Merci à M.Fortin de l’IRIS pour l’article bien “tourné” sur la subtilité du racisme systémique au Québec notamment chez M. Legault. Les réactions des médias notamment radio Canada 24/60 su sujet d Haroun Bouazzi … c’était même scandaleux d’entendre leurs propos ce soir-là au sujet cu député de QS , parce que QS, Parti de gauche sans aucun doute.

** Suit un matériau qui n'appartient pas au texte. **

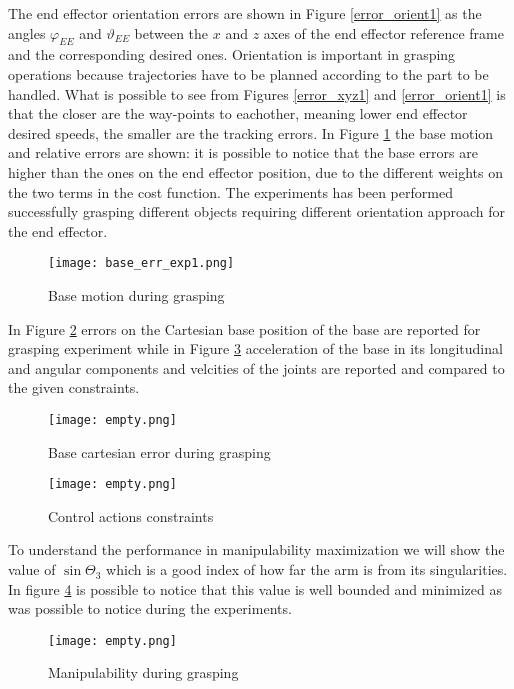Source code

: The end effector orientation errors are shown in Figure \ref{error_orient1} as the angles $\varphi_{EE}$ and $\vartheta_{EE}$ between the $x$ and $z$ axes of the end effector reference frame and the corresponding desired ones. Orientation is important in grasping operations because trajectories have to be planned according to the part to be handled. What is possible to see from Figures \ref{error_xyz1} and \ref{error_orient1} is that the closer are the way-points to eachother, meaning lower end effector desired speeds, the smaller are the tracking errors. In Figure \ref{base_err_exp1} the base motion and relative errors are shown: it is possible to notice that the base errors are higher than the ones on the end effector position, due to the different weights on the two terms in the cost function.
The experiments has been performed successfully grasping different objects requiring different orientation approach for the end effector.  
\begin{figure}[h!]
\centering
\texttt{[image: base\_err\_exp1.png]}
\caption{Base motion during grasping}
\label{base_err_exp1}
\end{figure}
In Figure \ref{err_num_base} errors on the Cartesian base position of the base are reported for grasping experiment while in Figure \ref{vel_real} acceleration of the base in its longitudinal and angular components and velcities of the joints are reported and compared to the given constraints.
\begin{figure}[h!]
\centering
\texttt{[image: empty.png]}
\caption{Base cartesian error during grasping}
\label{err_num_base}
\end{figure}
\begin{figure}[h!]
\centering
\texttt{[image: empty.png]}
\caption{Control actions constraints}
\label{vel_real}
\end{figure}
To understand the performance in manipulability maximization we will show the value of $\sin\Theta_3$ which is a good index of how far the arm is from its singularities. In figure \ref{man_real1} is possible to notice that this value is well bounded and minimized as was possible to notice during the experiments.
\begin{figure}[h!]
\centering
\texttt{[image: empty.png]}
\caption{Manipulability during grasping}
\label{man_real1}
\end{figure}

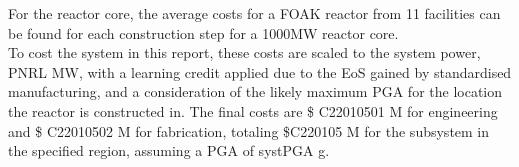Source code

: For the reactor core, the average costs for a FOAK reactor from 11 facilities can be found for each construction step for a 1000MW reactor core.\\

To cost the system in this report, these costs are scaled to the system power, PNRL MW, with a learning credit applied due to the EoS gained by standardised manufacturing, and a consideration of the likely maximum PGA for the location the reactor is constructed in. The final costs are \$ C22010501 M for engineering and \$ C22010502 M for fabrication, totaling \$C220105 M for the subsystem in the specified region, assuming a PGA of systPGA g.
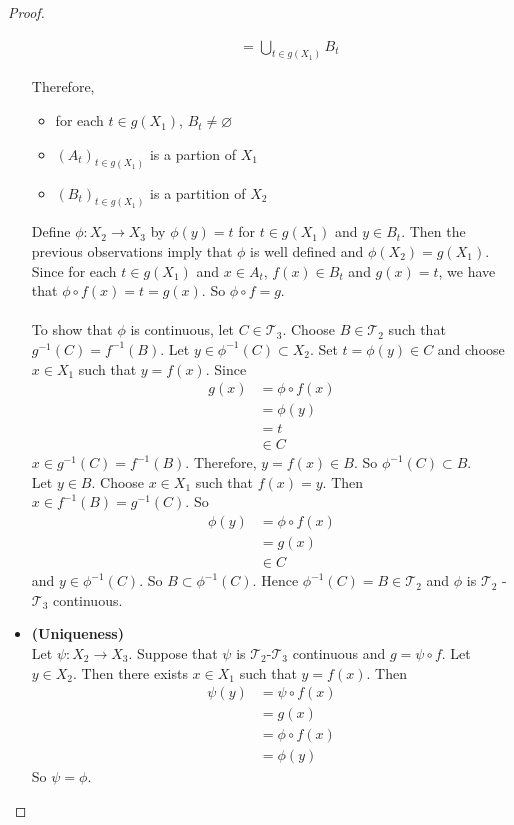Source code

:\documentclass[12pt]{amsart}
\theoremstyle{definition}
\newcommand{\MT}{\mathcal{T}}
\newcommand{\tbf}[1]{\textbf{#1}}
\DeclareMathOperator*{\0}{\mbf{0}}
\DeclareMathOperator*{\1}{\mbf{1}}
\begin{document}
\begin{proof}
\begin{itemize}
\begin{itemize}
\begin{align*}
	&= \bigcup_{t \in g(X_1)} B_t
	\end{align*}
	\end{itemize}
	Therefore, 
	\begin{itemize}
	\item for each $t \in g(X_1)$, $B_t \neq \varnothing$
	\item $(A_t)_{t \in g(X_1)}$ is a partion of $X_1$
	\item $(B_t)_{t \in g(X_1)}$ is a partition of $X_2$\\
\end{itemize}		
	 Define $\phi:X_2 \rightarrow X_3$ by $\phi(y) = t$ for $t \in g(X_1)$ and $y \in B_t $. Then the previous observations imply that $\phi$ is well defined and $\phi(X_2) = g(X_1)$. Since for each $t \in g(X_1)$ and $x \in A_t$, $f(x) \in B_t$ and $g(x) = t$, we have that $\phi \circ f (x) = t = g(x)$. So $\phi \circ f = g$. \\ \\
	To show that $\phi$ is continuous, let $C \in \MT_3$. Choose $B \in \MT_2$ such that $g^{-1}(C) = f^{-1}(B)$.
	Let $y \in \phi^{-1}(C) \subset X_2$. Set $t = \phi(y) \in C$ and choose $x \in X_1$ such that $y = f(x)$. Since 
	\begin{align*}
	g(x) 
	&= \phi \circ f (x) \\
	&= \phi(y) \\
	&= t \\
	&\in C
\end{align*}		
	 $x \in g^{-1}(C) = f^{-1}(B)$. Therefore, $y = f(x) \in B$. So $\phi^{-1}(C) \subset B$. \\
	Let $y \in B$. Choose $x \in X_1$ such that $f(x) = y$. Then $x \in f^{-1}(B) = g^{-1}(C)$. So 
	\begin{align*}
	\phi(y) 
	&= \phi \circ f (x) \\
	&= g(x) \\
	&\in C
	\end{align*}	 
	and $y \in \phi^{-1}(C)$. So $B \subset \phi^{-1}(C)$. 
	Hence $\phi^{-1}(C) = B \in \MT_2$ and $\phi$ is $\MT_2$ - $\MT_3$ continuous.\\
	\item \tbf{(Uniqueness)} \\
	Let $\psi: X_2 \rightarrow X_3$. Suppose that $\psi$ is $\MT_2$-$\MT_3$ continuous and $g = \psi \circ f$. Let $y \in X_2$. Then there exists $x \in X_1$ such that $y = f(x)$. Then 
	\begin{align*}
	\psi(y) 
	&= \psi \circ f(x) \\
	&= g(x) \\
	&= \phi \circ f(x) \\
	&= \phi(y)
	\end{align*}
	So $\psi = \phi$.
	\end{itemize}
 
	\end{proof}
\end{document}
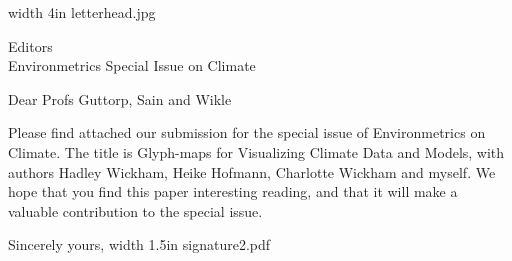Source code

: \documentclass{letter}
\makeatletter
\def\apl#1#2{
\begin{letter}{#1}
\signature{Professor Dianne Cook\\Department of Statistics\\Iowa State University 
\\Ames, Iowa 50011-1210\\ Phone (515) 294 8865\\{\tt dicook@iastate.edu}}
\opening{{Dear #2}}

Please find attached our submission for the special issue of Environmetrics on Climate. The title is Glyph-maps for Visualizing Climate Data and Models, with authors Hadley Wickham, Heike Hofmann, Charlotte Wickham and myself. We hope that you find this paper interesting reading, and that it will make a valuable contribution  to the special issue.

\closing{Sincerely yours,
{\pdfimage width 1.5in {signature2.pdf}}}
\end{letter}}
\makeatother
\begin{document}
{{\pdfimage width 4in {letterhead.jpg}}}
\apl{Editors \\Environmetrics Special Issue on Climate}{Profs Guttorp, Sain and Wikle}
\end{document}
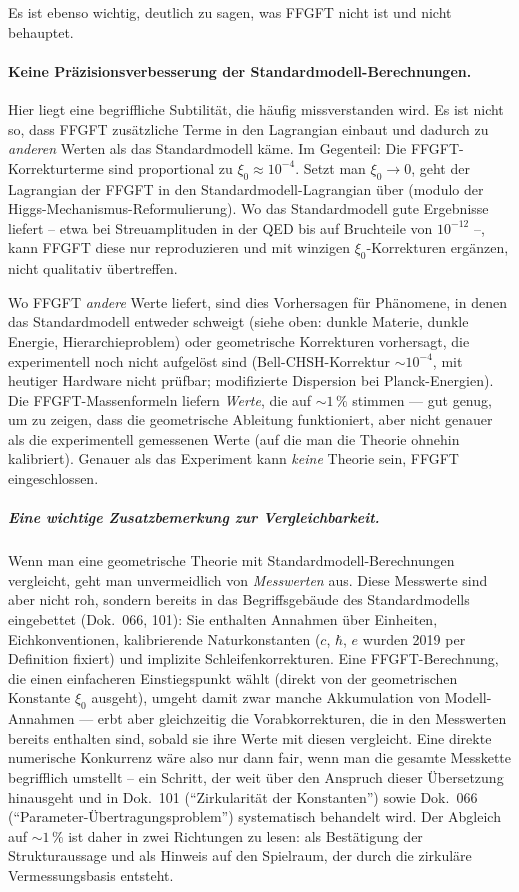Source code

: Es ist ebenso wichtig, deutlich zu sagen, was FFGFT nicht ist und
nicht behauptet.

\paragraph{Keine Präzisionsverbesserung der Standardmodell-Berechnungen.}
Hier liegt eine begriffliche Subtilität, die häufig
missverstanden wird. Es ist nicht so, dass FFGFT zusätzliche Terme
in den Lagrangian einbaut und dadurch zu \emph{anderen} Werten als
das Standardmodell käme. Im Gegenteil: Die FFGFT-Korrekturterme sind
proportional zu $\xi_0 \approx 10^{-4}$. Setzt man $\xi_0 \to 0$,
geht der Lagrangian der FFGFT in den Standardmodell-Lagrangian über
(modulo der Higgs-Mechanismus-Reformulierung). Wo das Standardmodell
gute Ergebnisse liefert -- etwa bei Streuamplituden in der QED bis
auf Bruchteile von $10^{-12}$ --, kann FFGFT diese nur reproduzieren
und mit winzigen $\xi_0$-Korrekturen ergänzen, nicht qualitativ
übertreffen.

Wo FFGFT \emph{andere} Werte liefert, sind dies Vorhersagen für
Phänomene, in denen das Standardmodell entweder schweigt
(siehe oben: dunkle Materie, dunkle Energie, Hierarchieproblem)
oder geometrische Korrekturen vorhersagt, die experimentell noch
nicht aufgelöst sind (Bell-CHSH-Korrektur $\sim 10^{-4}$, mit heutiger Hardware nicht
prüfbar; modifizierte Dispersion bei Planck-Energien). Die FFGFT-Massenformeln liefern
\emph{Werte}, die auf $\sim 1\,\%$ stimmen --- gut genug, um zu
zeigen, dass die geometrische Ableitung funktioniert, aber nicht
genauer als die experimentell gemessenen Werte (auf die man die
Theorie ohnehin kalibriert). Genauer als das Experiment kann
\emph{keine} Theorie sein, FFGFT eingeschlossen.

\subparagraph{Eine wichtige Zusatzbemerkung zur Vergleichbarkeit.}
Wenn man eine geometrische Theorie mit Standardmodell-Berechnungen
vergleicht, geht man unvermeidlich von \emph{Messwerten} aus. Diese
Messwerte sind aber nicht roh, sondern bereits in das Begriffsgebäude
des Standardmodells eingebettet (Dok.~066, 101): Sie enthalten
Annahmen über Einheiten, Eichkonventionen, kalibrierende
Naturkonstanten ($c$, $\hbar$, $e$ wurden 2019 per Definition fixiert)
und implizite Schleifenkorrekturen. Eine FFGFT-Berechnung, die einen
einfacheren Einstiegspunkt wählt (direkt von der geometrischen
Konstante $\xi_0$ ausgeht), umgeht damit zwar manche Akkumulation von
Modell-Annahmen --- erbt aber gleichzeitig die Vorabkorrekturen, die
in den Messwerten bereits enthalten sind, sobald sie ihre Werte mit
diesen vergleicht. Eine direkte numerische Konkurrenz wäre also nur
dann fair, wenn man die gesamte Messkette begrifflich umstellt --
ein Schritt, der weit über den Anspruch dieser Übersetzung hinausgeht
und in Dok.~101 (\enquote{Zirkularität der Konstanten}) sowie
Dok.~066 (\enquote{Parameter-Übertragungsproblem}) systematisch
behandelt wird. Der Abgleich auf $\sim 1\,\%$ ist daher in zwei
Richtungen zu lesen: als Bestätigung der Strukturaussage und als
Hinweis auf den Spielraum, der durch die zirkuläre Vermessungsbasis
entsteht.


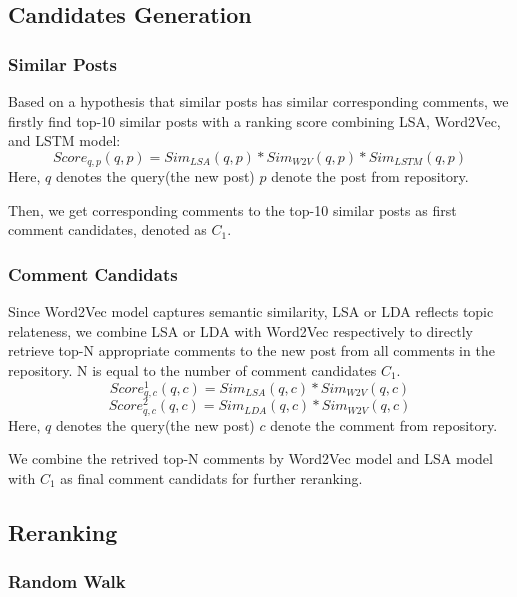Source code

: \documentclass{llncs}
\begin{document}
\subsection{Candidates Generation}

\subsubsection{Similar Posts}
Based on a hypothesis that similar posts has similar corresponding comments, we firstly find top-10 similar posts with a ranking score combining LSA, Word2Vec, and LSTM model:
\begin{equation}
   Score_{q,p}(q, p) = Sim_{LSA}(q, p) * Sim_{W2V}(q, p) * Sim_{LSTM}(q, p)
\end{equation}
Here, $q$ denotes the query(the new post) $p$ denote the post from repository.

Then, we get corresponding comments to the top-10 similar posts as first comment candidates, denoted as $C_1$.

\subsubsection{Comment Candidats}
Since Word2Vec model captures semantic similarity, LSA or LDA reflects topic relateness, we combine LSA or LDA with Word2Vec respectively to directly retrieve top-N appropriate comments to the new post from all comments in the repository. N is equal to the number of comment candidates $C_1$. 
\begin{equation}
   Score_{q,c}^1(q, c) = Sim_{LSA}(q, c) * Sim_{W2V}(q, c)
\end{equation}
\begin{equation}
   Score_{q,c}^2(q, c) = Sim_{LDA}(q, c) * Sim_{W2V}(q, c)
\end{equation}
Here, $q$ denotes the query(the new post) $c$ denote the comment from repository.

We combine the retrived top-N comments by Word2Vec model and LSA model with $C_1$ as final comment candidats for further reranking.

\subsection{Reranking}

\subsubsection{Random Walk}
\end{document}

Le problème de l’Immigration mondial s’explique pour des raisons économiques. Le capitalisme en est la première cause. Les gens risquent tout en quittant leur pays pour essayer de vivre mieux ailleurs. Nous. vivons une période de décadence et fin de l’EMPIRE !!! le chaos est partout . Au Québec avec la droite au pouvoir, c’est l’aveuglement -socio économique et politique . Comment QS va-t-il résister à cette période ? Ce n’est pas fini. Courage camarades!!!
Je suis en partie en désaccord avec votre analyse concernant l’affaire Haroun Bouazzi . Affirmer que l’Assemblée Nationale du Québec est un lieux où se manifeste des comportements racistes est un fausse affirmation. D’ailleurs même l’aile politique de QS n’était pas en appui aux dires de Bouazzi. Je ne suis pas raciste au contraire c’est au contact des autres que j’ai appris à apprécier ma culture, mais il est certain que pour moi les religions et les signes propres à celles-ci n’a pas sa place dans l’espace et les institutions publiques. Comme le mentionnait le sociologue Guy Rocher nous avons déconfessionnalisé l’état et nous ne devons pas revenir en arrière.
Merci M.Fortin pour votre chronique. Je suis d’accord avec vous. La construction de « l’autre » existe belle et bien malheureusement, et ce n’est pas de hier.
Peut-être il aurait fallu que M. Bouazzi s’exprime autrement, choisir mieux ces mots, peut-être d’un façon plus diplomatique?
Moi même je suis une immigrante, mais de Danemark, de la race blanche sans religion, invisible, donc je passe partout sans problème.
L’enjeu des immigrant.e.s devrait être traiter avec plus de sensibilité, de compréhension et de respect. Les mots de Jean Boulet démontre une grande ignorance et étaient inacceptable! À ma grande déception les médias, le monde et politicien.e.s ne réagissaient vraiment pas fortement. Personne avait l’air scandalisé d’entendre les mots qui sortaient de la bouche de M. Boulet. Par contre c’est toute le contraire, les réactions qu’on entendent suite au mots de M. Bouazzi.
Aaah, je dois être une de ces « wokes» !
Entièrement d’accord avec vos propos.
J’ai dit à ma fille qui habite en Europe, des propos comme on a plus de service en santé et je lui ai dit: il y a tellement d’immigrants. Ma fille m’a dit : mais voyons donc, es-tu rendue raciste???? J’ai réalisé que c’est effectivement le discours que l’on entend de nos élus. Et bien, non je ne suis pas raciste. Je vais surveiller de plus près ce discours qui nous amène à modifier notre pensée.